--- WHAT YOU NEED TO DO ---
Search the data for "Better". Each line containing it is to be copied.

=====

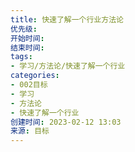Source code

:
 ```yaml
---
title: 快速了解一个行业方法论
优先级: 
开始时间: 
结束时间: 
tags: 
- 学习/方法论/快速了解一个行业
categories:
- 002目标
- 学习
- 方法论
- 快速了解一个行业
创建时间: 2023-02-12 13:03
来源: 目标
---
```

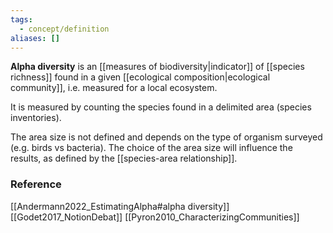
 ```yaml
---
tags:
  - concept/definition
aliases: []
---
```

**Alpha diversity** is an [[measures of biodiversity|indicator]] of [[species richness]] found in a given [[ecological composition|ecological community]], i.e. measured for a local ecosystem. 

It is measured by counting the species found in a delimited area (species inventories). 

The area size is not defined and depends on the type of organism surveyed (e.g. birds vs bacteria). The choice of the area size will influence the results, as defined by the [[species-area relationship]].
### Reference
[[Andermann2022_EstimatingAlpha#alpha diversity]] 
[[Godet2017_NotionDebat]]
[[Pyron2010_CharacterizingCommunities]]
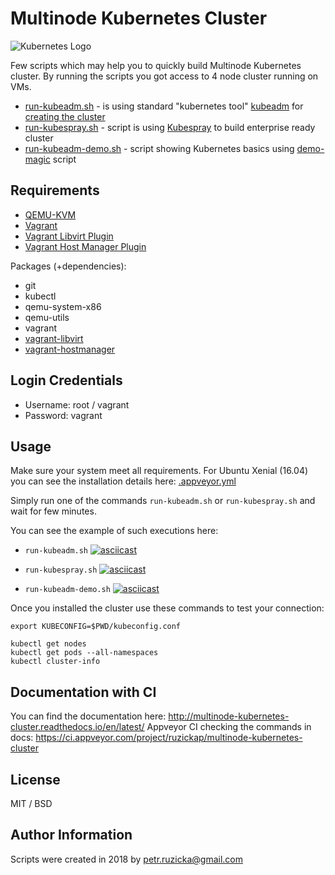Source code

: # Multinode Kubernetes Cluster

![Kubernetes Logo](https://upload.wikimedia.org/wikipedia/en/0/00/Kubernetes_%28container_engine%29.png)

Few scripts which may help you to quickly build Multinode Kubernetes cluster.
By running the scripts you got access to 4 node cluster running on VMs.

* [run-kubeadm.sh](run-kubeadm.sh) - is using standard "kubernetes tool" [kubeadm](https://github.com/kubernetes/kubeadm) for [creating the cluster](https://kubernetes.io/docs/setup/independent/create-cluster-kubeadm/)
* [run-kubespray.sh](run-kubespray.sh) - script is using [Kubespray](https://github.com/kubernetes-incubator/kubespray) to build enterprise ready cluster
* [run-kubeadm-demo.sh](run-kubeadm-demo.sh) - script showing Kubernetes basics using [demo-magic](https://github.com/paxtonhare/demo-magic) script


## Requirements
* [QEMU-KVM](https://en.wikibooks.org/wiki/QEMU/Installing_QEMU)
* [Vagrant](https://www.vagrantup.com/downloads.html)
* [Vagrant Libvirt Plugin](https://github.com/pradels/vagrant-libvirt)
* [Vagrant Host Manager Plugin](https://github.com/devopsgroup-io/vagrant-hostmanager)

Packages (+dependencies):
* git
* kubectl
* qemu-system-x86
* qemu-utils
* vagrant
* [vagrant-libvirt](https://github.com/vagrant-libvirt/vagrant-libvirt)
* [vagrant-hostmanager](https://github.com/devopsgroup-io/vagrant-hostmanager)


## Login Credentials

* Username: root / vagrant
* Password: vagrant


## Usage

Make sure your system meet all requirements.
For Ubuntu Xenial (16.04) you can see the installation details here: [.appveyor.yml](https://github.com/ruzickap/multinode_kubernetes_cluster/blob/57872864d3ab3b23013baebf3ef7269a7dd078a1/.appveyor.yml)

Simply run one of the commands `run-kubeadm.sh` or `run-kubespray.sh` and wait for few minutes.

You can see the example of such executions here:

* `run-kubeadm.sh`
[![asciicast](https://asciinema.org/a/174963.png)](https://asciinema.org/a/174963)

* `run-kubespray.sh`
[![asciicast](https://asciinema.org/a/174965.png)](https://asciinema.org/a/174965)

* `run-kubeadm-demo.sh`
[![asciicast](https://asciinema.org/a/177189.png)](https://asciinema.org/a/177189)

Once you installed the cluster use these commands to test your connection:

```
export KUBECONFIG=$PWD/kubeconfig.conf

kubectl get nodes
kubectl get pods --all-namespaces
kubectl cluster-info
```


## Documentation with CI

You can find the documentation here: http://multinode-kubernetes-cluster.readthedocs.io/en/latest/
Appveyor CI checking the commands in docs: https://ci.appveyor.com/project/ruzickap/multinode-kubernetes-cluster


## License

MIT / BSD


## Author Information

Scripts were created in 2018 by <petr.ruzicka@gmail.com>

=====

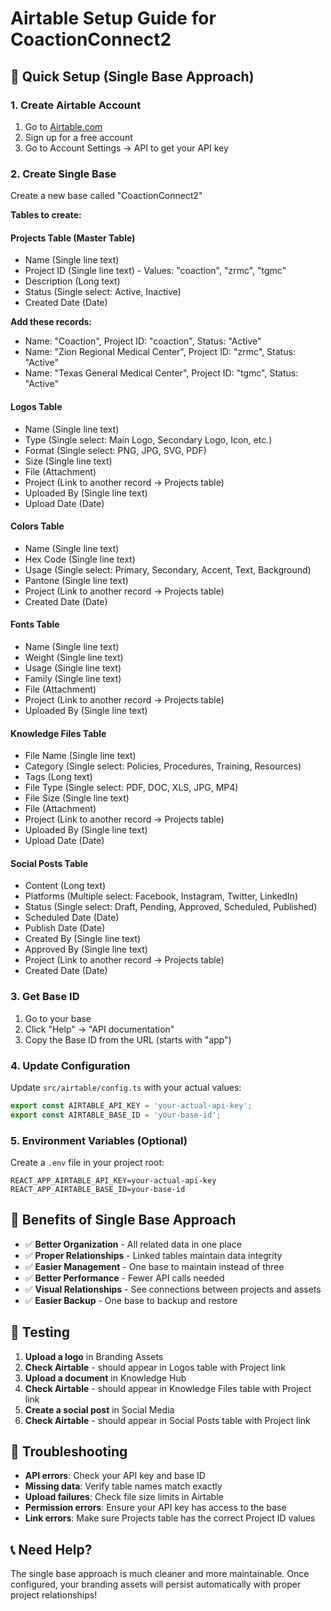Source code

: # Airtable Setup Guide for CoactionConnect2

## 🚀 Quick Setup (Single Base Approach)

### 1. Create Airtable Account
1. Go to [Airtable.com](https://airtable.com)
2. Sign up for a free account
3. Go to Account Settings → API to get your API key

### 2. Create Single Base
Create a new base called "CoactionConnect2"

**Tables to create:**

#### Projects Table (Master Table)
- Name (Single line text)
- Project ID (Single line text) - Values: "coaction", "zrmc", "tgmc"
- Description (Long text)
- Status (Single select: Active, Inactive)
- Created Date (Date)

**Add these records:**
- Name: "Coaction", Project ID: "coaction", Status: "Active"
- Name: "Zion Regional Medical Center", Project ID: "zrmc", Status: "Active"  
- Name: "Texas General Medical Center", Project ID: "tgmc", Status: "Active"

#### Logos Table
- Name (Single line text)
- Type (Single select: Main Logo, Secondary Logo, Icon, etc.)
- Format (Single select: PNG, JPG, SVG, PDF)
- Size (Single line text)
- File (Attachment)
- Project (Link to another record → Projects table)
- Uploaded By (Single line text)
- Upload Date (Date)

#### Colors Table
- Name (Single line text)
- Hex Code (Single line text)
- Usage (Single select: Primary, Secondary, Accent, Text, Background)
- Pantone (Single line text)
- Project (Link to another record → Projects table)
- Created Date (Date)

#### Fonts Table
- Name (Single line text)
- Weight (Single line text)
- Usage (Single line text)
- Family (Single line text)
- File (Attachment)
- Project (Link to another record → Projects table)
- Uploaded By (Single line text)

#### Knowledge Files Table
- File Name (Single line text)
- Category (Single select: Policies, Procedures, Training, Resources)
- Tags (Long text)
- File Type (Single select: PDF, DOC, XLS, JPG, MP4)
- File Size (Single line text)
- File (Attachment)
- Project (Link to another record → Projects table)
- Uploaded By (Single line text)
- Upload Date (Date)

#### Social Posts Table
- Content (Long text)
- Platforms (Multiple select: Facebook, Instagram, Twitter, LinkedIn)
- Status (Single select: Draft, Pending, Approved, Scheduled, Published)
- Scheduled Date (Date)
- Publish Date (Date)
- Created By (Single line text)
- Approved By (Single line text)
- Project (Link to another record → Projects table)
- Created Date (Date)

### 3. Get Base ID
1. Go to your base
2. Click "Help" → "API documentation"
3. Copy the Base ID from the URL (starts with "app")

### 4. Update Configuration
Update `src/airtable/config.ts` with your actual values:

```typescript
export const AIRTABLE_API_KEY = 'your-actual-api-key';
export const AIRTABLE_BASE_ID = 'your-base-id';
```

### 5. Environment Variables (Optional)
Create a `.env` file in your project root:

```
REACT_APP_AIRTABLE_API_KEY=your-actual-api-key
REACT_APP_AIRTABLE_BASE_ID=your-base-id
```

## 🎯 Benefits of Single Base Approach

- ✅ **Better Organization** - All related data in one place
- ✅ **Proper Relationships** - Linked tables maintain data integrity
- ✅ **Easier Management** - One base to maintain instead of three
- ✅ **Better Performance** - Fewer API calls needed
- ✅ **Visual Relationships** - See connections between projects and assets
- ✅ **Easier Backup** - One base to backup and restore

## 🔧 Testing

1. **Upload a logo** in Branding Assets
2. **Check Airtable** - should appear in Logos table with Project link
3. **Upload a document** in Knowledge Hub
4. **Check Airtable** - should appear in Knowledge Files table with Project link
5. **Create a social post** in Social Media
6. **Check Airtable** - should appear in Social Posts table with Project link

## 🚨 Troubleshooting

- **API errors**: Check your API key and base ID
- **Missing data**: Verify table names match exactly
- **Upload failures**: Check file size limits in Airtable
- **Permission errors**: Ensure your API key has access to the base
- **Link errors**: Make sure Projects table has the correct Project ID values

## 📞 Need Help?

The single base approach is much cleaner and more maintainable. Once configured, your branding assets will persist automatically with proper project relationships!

=====

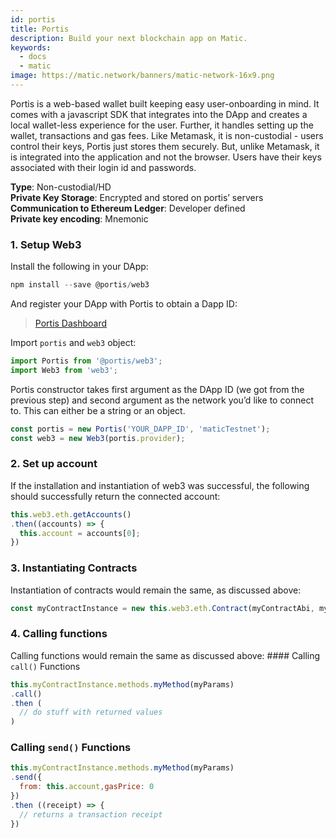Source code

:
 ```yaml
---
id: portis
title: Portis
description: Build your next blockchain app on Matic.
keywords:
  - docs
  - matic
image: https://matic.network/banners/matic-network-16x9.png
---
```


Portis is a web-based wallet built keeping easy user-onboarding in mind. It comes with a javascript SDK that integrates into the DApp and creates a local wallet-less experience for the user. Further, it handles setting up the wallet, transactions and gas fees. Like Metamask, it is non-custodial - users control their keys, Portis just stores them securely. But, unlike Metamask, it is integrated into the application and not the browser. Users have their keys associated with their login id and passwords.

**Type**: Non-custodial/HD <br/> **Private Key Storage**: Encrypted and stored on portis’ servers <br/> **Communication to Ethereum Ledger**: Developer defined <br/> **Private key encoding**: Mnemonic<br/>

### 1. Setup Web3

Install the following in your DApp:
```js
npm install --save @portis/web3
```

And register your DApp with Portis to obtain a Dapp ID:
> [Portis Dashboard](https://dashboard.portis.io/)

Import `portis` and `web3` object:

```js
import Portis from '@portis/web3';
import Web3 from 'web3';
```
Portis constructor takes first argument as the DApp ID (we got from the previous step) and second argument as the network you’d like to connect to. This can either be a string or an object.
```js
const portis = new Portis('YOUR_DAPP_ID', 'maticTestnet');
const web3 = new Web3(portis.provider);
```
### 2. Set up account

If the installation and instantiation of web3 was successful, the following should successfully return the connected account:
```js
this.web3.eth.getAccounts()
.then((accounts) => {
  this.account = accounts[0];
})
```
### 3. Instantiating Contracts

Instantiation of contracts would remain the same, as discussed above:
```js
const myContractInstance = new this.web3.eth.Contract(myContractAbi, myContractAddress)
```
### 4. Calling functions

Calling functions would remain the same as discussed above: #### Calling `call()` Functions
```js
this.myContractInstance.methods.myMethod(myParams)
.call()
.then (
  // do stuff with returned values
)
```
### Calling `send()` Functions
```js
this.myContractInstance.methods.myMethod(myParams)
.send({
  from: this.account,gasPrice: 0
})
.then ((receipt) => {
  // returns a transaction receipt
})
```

=====

--- RESULT OF THIS EXERCISE ---
- ✅ **Better Organization** - All related data in one place
- ✅ **Better Performance** - Fewer API calls needed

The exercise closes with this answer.